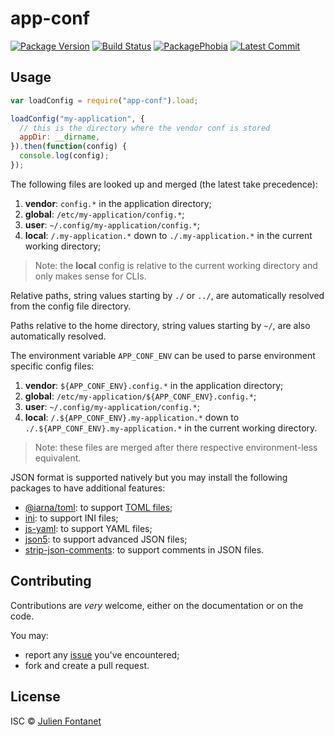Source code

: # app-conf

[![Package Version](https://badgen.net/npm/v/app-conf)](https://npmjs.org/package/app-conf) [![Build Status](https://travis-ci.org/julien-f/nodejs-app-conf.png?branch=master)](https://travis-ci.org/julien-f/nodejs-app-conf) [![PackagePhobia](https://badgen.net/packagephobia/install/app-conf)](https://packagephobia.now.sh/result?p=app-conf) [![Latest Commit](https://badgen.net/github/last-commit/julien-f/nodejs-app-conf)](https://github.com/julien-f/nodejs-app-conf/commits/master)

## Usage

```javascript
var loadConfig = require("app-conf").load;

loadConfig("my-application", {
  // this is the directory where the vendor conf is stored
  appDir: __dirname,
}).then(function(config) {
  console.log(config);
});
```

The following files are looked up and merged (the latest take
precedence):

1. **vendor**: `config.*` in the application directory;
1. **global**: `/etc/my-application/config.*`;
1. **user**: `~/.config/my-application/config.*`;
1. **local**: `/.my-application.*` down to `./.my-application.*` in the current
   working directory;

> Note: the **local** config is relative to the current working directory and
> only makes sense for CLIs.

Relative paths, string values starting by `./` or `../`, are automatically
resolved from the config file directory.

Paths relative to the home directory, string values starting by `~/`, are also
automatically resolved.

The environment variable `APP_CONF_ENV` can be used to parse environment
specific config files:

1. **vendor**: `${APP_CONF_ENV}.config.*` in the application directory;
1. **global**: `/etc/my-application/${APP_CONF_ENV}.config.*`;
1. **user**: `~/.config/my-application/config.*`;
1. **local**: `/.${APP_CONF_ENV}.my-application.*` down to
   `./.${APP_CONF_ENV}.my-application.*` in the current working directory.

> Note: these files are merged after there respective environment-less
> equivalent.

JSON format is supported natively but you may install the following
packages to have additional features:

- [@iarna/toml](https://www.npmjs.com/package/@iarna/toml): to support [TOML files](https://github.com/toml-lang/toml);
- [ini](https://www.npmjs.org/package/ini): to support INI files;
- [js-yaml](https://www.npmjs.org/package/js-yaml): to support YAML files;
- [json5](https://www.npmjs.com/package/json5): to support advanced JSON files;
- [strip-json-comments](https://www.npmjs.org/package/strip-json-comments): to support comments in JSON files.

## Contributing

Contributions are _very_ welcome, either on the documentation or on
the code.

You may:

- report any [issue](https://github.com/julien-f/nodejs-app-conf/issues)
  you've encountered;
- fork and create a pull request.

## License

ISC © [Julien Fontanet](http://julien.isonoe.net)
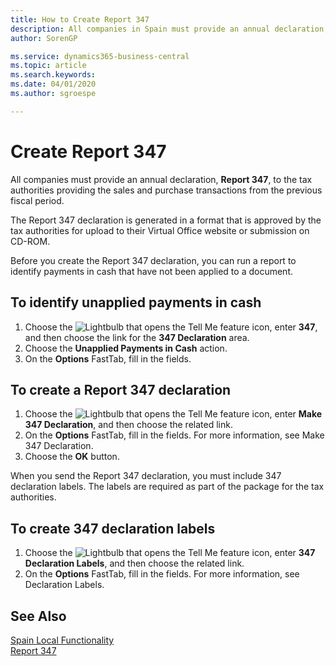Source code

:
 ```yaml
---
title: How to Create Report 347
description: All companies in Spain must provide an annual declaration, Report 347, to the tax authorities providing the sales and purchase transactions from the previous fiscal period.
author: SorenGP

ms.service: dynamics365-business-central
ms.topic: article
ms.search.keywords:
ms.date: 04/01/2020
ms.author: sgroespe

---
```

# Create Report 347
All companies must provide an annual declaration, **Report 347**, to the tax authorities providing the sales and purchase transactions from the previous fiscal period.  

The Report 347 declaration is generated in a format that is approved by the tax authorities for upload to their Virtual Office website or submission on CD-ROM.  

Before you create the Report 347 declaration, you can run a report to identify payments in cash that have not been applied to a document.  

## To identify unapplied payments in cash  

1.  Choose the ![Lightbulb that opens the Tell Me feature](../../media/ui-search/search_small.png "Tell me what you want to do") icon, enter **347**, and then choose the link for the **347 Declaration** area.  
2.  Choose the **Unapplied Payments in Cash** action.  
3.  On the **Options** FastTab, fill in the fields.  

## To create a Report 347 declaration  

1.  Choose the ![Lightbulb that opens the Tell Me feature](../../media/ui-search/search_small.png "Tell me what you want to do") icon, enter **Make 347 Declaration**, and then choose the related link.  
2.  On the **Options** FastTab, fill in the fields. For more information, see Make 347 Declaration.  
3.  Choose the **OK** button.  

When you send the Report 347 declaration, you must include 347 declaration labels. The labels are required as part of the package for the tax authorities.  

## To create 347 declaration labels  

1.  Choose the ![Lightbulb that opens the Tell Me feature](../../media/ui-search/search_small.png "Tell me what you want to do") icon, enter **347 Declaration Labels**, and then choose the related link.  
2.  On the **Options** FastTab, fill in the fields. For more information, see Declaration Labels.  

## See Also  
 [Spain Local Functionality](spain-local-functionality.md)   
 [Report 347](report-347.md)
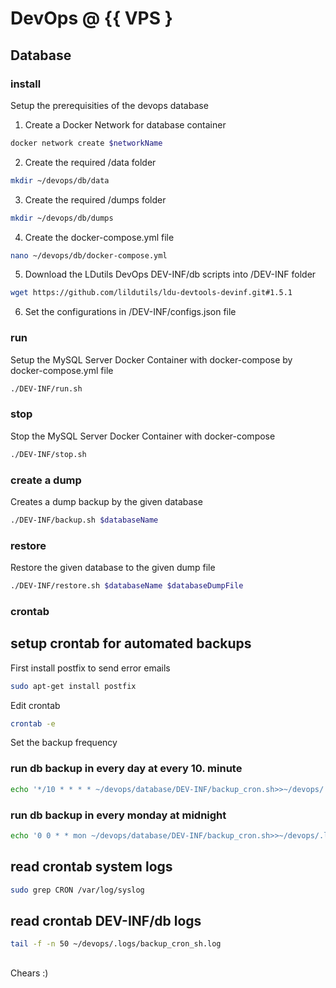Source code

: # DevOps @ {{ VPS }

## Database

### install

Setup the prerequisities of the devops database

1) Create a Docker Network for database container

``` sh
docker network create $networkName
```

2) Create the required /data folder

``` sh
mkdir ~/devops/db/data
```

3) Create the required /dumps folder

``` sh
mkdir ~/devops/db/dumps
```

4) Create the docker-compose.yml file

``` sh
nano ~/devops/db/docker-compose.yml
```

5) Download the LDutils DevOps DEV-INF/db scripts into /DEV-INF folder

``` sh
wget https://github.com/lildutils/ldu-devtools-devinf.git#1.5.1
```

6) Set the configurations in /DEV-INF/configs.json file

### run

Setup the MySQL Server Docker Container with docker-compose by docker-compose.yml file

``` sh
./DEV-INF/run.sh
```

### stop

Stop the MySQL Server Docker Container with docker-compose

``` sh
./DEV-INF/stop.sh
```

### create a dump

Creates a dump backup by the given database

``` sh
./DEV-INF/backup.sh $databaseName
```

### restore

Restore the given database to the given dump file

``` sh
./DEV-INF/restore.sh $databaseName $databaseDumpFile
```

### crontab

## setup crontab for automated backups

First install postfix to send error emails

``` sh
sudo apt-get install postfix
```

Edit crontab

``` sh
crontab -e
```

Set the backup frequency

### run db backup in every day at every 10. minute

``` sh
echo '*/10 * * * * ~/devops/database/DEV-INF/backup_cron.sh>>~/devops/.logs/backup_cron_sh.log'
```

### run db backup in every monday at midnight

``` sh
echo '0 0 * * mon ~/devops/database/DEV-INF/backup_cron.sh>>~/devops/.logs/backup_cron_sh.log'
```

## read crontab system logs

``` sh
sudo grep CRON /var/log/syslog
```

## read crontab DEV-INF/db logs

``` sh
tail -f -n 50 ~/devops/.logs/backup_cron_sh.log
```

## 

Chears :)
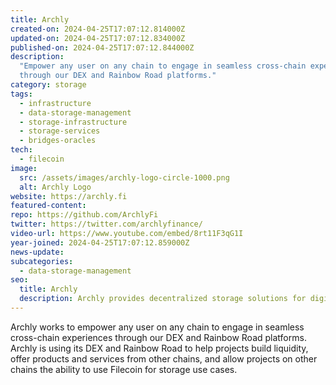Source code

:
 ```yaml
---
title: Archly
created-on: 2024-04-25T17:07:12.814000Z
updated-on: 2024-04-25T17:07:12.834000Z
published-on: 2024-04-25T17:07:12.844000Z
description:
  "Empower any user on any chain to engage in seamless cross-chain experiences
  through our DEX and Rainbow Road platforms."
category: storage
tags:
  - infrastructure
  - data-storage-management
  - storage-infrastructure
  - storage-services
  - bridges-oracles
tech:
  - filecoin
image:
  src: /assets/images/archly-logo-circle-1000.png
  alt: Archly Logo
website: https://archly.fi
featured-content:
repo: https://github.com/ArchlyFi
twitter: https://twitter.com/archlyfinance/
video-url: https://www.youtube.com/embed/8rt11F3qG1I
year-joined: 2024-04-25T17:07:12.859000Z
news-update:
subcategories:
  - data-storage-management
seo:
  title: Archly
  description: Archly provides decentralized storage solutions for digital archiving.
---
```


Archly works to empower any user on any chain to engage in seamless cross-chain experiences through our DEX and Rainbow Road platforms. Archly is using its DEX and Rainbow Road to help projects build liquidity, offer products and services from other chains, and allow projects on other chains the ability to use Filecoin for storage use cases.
* * * * * * *
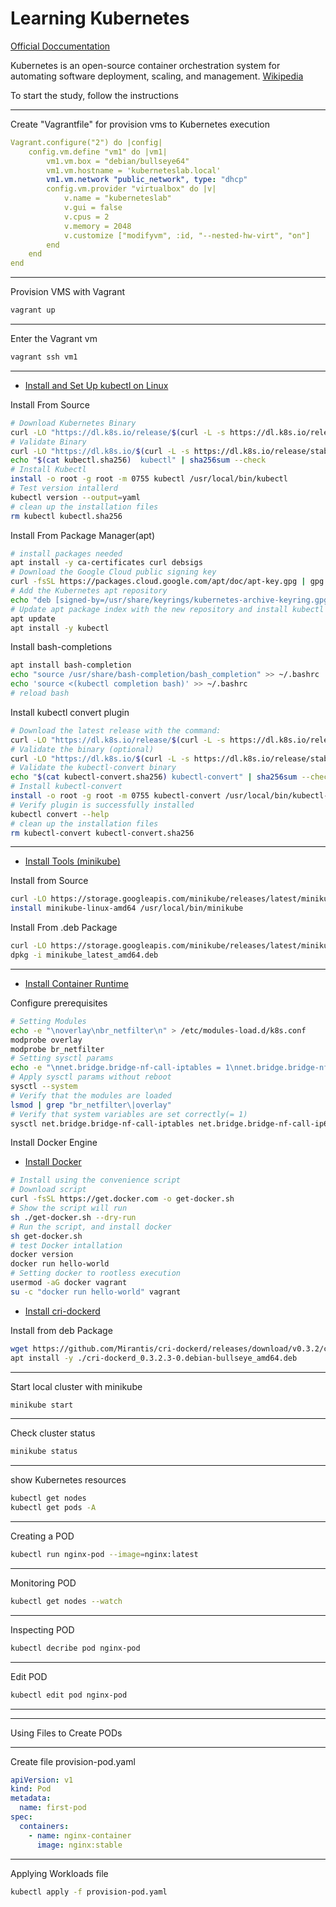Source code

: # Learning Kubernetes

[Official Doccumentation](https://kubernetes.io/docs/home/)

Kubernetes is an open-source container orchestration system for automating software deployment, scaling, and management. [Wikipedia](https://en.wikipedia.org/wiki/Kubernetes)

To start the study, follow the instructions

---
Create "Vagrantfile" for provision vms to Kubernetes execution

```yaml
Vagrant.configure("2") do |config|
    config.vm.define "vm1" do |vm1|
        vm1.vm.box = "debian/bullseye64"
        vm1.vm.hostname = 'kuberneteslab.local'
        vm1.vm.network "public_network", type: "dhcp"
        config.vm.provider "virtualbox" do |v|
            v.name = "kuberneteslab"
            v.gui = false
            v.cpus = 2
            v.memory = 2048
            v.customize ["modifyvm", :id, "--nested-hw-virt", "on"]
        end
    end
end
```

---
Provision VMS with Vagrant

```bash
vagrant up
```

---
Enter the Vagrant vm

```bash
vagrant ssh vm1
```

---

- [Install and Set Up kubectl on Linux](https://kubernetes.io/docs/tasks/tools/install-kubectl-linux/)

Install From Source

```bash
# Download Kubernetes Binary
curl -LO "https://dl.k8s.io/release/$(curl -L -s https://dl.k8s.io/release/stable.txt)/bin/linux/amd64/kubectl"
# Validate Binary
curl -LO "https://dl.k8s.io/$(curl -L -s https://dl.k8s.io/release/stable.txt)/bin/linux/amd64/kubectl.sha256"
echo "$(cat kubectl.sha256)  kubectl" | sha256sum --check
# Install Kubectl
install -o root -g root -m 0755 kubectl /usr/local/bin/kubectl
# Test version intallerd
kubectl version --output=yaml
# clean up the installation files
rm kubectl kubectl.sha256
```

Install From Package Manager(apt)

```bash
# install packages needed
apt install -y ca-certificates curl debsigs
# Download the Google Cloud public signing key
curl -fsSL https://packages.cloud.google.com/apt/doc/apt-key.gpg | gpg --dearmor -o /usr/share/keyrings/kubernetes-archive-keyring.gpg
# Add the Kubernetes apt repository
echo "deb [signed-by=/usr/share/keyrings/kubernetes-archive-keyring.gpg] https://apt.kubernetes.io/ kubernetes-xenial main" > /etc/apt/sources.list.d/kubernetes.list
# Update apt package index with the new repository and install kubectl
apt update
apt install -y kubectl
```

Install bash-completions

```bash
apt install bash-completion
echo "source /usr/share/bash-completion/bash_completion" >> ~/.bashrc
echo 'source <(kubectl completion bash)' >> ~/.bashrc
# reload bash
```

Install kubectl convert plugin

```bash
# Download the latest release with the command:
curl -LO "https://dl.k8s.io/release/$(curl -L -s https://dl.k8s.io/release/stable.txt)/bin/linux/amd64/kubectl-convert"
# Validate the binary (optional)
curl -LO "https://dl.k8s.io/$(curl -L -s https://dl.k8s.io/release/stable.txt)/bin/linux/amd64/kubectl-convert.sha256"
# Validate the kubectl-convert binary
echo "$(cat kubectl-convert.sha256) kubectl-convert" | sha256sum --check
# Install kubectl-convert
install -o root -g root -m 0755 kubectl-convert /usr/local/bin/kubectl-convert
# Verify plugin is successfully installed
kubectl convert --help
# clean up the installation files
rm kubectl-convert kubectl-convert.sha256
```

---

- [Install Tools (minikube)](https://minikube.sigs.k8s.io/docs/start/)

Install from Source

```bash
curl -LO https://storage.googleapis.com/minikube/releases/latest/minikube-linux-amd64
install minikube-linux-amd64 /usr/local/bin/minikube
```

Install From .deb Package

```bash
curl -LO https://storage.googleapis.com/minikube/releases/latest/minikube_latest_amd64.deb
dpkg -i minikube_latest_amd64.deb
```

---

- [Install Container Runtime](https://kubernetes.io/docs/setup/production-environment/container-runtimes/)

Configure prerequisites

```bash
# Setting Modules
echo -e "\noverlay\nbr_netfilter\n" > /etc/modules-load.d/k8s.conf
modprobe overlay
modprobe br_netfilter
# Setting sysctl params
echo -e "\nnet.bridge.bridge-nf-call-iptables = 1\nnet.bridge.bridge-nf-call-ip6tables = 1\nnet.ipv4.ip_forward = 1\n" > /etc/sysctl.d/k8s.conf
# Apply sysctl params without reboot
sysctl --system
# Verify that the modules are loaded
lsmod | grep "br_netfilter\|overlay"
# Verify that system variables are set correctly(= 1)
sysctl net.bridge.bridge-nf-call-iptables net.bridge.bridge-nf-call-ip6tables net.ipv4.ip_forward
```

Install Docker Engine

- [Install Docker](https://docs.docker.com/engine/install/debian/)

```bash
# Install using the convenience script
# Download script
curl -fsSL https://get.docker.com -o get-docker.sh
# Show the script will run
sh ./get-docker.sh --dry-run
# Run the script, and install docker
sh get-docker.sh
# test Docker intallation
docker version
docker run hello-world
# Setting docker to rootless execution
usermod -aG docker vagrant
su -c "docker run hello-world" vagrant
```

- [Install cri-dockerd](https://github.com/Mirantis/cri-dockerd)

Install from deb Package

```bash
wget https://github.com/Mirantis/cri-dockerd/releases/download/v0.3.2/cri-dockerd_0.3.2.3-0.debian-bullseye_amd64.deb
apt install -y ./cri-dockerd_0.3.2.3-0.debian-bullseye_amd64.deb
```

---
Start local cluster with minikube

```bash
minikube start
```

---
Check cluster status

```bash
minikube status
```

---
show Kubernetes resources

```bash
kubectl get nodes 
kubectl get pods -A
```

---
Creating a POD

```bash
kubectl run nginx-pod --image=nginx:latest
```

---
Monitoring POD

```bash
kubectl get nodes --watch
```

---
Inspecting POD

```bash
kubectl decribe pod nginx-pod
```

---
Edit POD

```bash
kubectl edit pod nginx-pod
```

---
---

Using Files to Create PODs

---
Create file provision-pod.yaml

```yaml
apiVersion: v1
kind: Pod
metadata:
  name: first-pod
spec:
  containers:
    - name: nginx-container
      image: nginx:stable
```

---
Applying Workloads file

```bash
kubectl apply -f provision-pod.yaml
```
* * * * * * *
◆ WHAT THE TASK ASKS
All lines in the records with the string "chain" should be copied out.

◆ ANSWER FOR THIS EXERCISE
  "Empower any user on any chain to engage in seamless cross-chain experiences
Archly works to empower any user on any chain to engage in seamless cross-chain experiences through our DEX and Rainbow Road platforms. Archly is using its DEX and Rainbow Road to help projects build liquidity, offer products and services from other chains, and allow projects on other chains the ability to use Filecoin for storage use cases.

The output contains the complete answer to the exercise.